The self-signed certificate IS being used for smtp (tested) and i want to stop using this self signed certificate for Smtp and start using the real godaddy one. I'm looking for the correct way to do this. Does anybody have an idea of how to do this ?

Hi Roger,

Please let me know, if my earlier post made anysense, I'll try to explain more if you need so.
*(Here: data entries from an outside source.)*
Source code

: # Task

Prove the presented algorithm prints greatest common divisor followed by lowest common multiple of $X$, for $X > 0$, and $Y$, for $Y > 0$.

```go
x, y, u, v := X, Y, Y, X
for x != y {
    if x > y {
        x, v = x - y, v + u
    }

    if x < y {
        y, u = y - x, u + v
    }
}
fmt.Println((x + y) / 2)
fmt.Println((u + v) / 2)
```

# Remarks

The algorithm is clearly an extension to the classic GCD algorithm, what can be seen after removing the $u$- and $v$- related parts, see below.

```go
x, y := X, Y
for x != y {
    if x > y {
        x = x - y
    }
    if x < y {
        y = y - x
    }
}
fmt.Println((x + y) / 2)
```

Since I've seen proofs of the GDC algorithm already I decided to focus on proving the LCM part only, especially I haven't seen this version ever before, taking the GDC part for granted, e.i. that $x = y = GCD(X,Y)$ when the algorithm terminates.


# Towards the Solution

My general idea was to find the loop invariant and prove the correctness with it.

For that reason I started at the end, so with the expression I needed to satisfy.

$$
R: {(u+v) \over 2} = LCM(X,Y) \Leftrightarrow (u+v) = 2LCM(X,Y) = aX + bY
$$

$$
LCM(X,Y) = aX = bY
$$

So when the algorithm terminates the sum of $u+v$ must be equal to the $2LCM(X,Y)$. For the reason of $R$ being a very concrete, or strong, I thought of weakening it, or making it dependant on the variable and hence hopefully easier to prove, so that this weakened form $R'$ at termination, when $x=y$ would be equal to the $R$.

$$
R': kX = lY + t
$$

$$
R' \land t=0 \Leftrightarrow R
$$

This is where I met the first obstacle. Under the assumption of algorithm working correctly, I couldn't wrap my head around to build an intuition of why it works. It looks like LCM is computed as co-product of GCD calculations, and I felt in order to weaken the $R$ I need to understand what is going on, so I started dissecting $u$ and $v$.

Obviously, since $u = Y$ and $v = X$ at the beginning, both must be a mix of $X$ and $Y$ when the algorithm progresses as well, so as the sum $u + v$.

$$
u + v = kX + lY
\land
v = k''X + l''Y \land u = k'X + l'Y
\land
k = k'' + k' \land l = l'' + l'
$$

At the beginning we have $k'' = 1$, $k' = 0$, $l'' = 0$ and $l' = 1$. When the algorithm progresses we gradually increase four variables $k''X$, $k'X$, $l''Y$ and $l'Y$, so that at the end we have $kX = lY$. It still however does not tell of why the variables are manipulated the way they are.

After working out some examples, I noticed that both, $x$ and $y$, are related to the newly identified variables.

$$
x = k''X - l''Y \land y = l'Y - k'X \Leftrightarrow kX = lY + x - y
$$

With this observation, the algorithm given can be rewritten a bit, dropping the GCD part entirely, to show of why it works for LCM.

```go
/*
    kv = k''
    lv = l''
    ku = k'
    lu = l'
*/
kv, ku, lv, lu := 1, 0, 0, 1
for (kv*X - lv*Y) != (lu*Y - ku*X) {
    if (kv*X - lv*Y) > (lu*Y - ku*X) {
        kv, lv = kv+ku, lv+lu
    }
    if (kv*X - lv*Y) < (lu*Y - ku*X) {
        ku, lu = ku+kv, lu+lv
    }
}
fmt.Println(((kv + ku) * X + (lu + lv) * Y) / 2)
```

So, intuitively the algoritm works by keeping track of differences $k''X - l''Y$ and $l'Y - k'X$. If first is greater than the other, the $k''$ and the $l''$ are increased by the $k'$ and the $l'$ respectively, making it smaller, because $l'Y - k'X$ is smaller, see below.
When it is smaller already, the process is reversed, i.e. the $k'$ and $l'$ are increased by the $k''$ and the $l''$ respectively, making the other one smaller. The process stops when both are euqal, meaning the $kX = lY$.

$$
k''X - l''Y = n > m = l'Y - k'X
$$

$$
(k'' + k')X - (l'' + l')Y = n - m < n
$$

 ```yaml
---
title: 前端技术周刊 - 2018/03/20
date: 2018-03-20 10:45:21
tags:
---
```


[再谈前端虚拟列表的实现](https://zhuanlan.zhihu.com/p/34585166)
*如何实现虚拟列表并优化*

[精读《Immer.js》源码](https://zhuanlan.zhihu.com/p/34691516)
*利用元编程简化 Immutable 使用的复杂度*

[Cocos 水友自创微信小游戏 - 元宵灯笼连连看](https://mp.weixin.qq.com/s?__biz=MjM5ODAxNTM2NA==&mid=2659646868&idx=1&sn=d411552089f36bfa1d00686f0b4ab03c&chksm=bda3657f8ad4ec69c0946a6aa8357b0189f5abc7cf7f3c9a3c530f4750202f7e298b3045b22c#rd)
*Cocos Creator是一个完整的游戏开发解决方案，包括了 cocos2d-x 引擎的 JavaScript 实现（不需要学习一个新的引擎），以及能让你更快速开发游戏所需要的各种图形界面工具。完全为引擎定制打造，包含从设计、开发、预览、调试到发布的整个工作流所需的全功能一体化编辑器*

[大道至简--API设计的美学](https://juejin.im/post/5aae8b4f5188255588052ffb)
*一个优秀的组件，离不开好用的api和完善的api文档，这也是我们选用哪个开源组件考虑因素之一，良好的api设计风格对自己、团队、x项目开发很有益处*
Use the below cmdlet to find available powershell comands in your exchange 2013

Get-Command *-ExchangeCertificate

CommandType     Name
-----------     ----
Function        Enable-ExchangeCertificate
Function        Export-ExchangeCertificate
Function        Get-ExchangeCertificate
Function        Import-ExchangeCertificate
Function        New-ExchangeCertificate
Function        Remove-ExchangeCertificate

Refernces:

Exchange certificate cmdlets:

https://technet.microsoft.com/en-us/library/dd351246(v=exchg.150).aspx

Ok, so i basically followed the route i'd taken before on another exchange server. for interest if anybody is in the same position what i did was go into iis, assign the real certifiacte to the exchnage website, then remove / delete the exchnage selfsigned cert (after a export - just in case). Run an iisreset and the rela cert was now answering calls on the smtp service. Why do you have to do this - because if i didn't the exchnage powershell and admin web portal stop working. Why MS do it this way is beyond me, however it seems to work. It doesn't seem the correct way though (why can we not just remove the smtp service from that cert - would be easier.....)

Roger

Hi Roger,

Using IIS to directly assign works, but isn't the right way to do that. You should use EAC or EMS for Exchange related certificates.

Please let me know, how did you generate the certificate request for the certificate to begin with.